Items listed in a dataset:
________________________

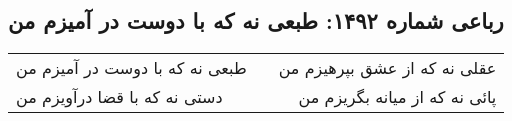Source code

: \begin{center}
\section*{رباعی شماره ۱۴۹۲: طبعی نه که با دوست در آمیزم من}
\label{sec:1492}
\begin{longtable}{l p{0.5cm} r}
طبعی نه که با دوست در آمیزم من
&&
عقلی نه که از عشق بپرهیزم من
\\
دستی نه که با قضا درآویزم من
&&
پائی نه که از میانه بگریزم من
\\
\end{longtable}
\end{center}
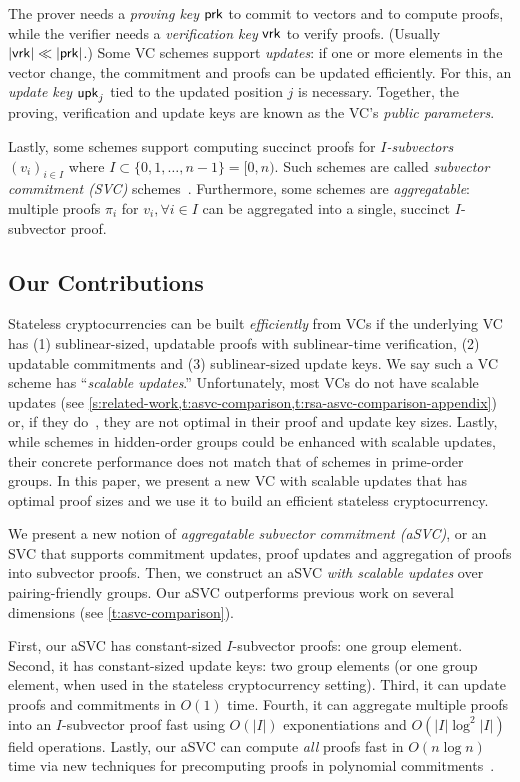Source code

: The prover needs a \textit{proving key} $\mathsf{prk}$ to commit to vectors and to compute proofs, while the verifier needs a \textit{verification key} $\mathsf{vrk}$ to verify proofs.
(Usually $|\mathsf{vrk}| \ll |\mathsf{prk}|$.)
Some VC schemes support \textit{updates}: if one or more elements in the vector change, the commitment and proofs can be updated efficiently.
For this, an \textit{update key} $\mathsf{upk}_j$ tied to the updated position $j$ is necessary.
Together, the proving, verification and update keys are known as the VC's \textit{public parameters}.

Lastly, some schemes support computing succinct proofs for \textit{$I$-subvectors} $(v_i)_{i\in I}$ where $I\subset \{0,1,\dots,n-1\}=[0,n)$.
Such schemes are called \textit{subvector commitment (SVC)} schemes~\cite{LM19}.
Furthermore, some schemes are \textit{aggregatable}: multiple proofs $\pi_i$ for $v_i, \forall i \in I$ can be aggregated into a single, succinct $I$-subvector proof.

\subsection{Our Contributions}
Stateless cryptocurrencies can be built \textit{efficiently} from VCs if the underlying VC has (1) sublinear-sized, updatable proofs with sublinear-time verification, (2) updatable commitments and (3) sublinear-sized update keys.
We say such a VC scheme has ``\textit{scalable updates}.''
Unfortunately, most VCs do not have scalable updates (see \cref{s:related-work,t:asvc-comparison,t:rsa-asvc-comparison-appendix}) or, if they do~\cite{CPZ18,Tomescu20}, they are not optimal in their proof and update key sizes.
Lastly, while schemes in hidden-order groups could be enhanced with scalable updates, their concrete performance does not match that of schemes in prime-order groups.
In this paper, we present a new VC with scalable updates that has optimal proof sizes and we use it to build an efficient stateless cryptocurrency.

We present a new notion of \textit{aggregatable subvector commitment (aSVC)}, or an SVC that supports commitment updates, proof updates and aggregation of proofs into subvector proofs.
Then, we construct an aSVC \textit{with scalable updates} over pairing-friendly groups.
Our aSVC outperforms previous work on several dimensions (see \cref{t:asvc-comparison}).

First, our aSVC has constant-sized $I$-subvector proofs: one group element.
Second, it has constant-sized update keys: two group elements (or one group element, when used in the stateless cryptocurrency setting).
Third, it can update proofs and commitments in $O(1)$ time.
Fourth, it can aggregate multiple proofs into an $I$-subvector proof fast using $O(|I|)$ exponentiations and $O(|I|\log^2{|I|})$ field operations.
Lastly, our aSVC can compute \textit{all} proofs fast in $O(n\log{n})$ time via new techniques for precomputing proofs in polynomial commitments~\cite{FK20}.

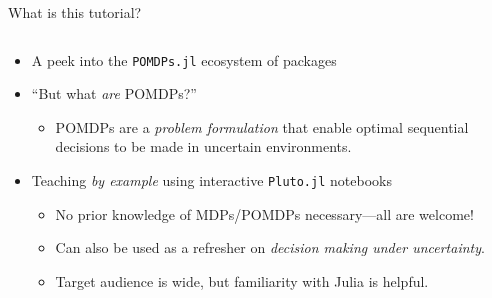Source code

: \begin{frame}[fragile]{What is this tutorial?}
\begin{columns}[T,onlytextwidth]
\begin{column}{0.65\linewidth}
{\begin{itemize}
            \item A peek into the \texttt{POMDPs.jl} ecosystem of \textbf{\large{\julialogo}} packages
            \item ``But what \textit{are} POMDPs?''
            {\footnotesize
            \begin{itemize}
                \item POMDPs are a \textit{problem formulation} that enable optimal\footnotemark{} sequential decisions to be made in uncertain environments.
            \end{itemize}}
            \item Teaching \textit{by example} using interactive \texttt{Pluto.jl} notebooks
            {\footnotesize
            \begin{itemize}
                \item No prior knowledge of MDPs/POMDPs necessary---all are welcome!
                \item Can also be used as a refresher on \textit{decision making under uncertainty}.
                \item Target audience is wide, but familiarity with Julia is helpful.
            \end{itemize}}
        \end{itemize}
        }
    \end{column}
\end{columns}
\end{frame}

________________________

__Task__. The answer consists of the lines above that include the word "sizes", each copied exactly.

__Response__.
Unfortunately, most VCs do not have scalable updates (see \cref{s:related-work,t:asvc-comparison,t:rsa-asvc-comparison-appendix}) or, if they do~\cite{CPZ18,Tomescu20}, they are not optimal in their proof and update key sizes.
In this paper, we present a new VC with scalable updates that has optimal proof sizes and we use it to build an efficient stateless cryptocurrency.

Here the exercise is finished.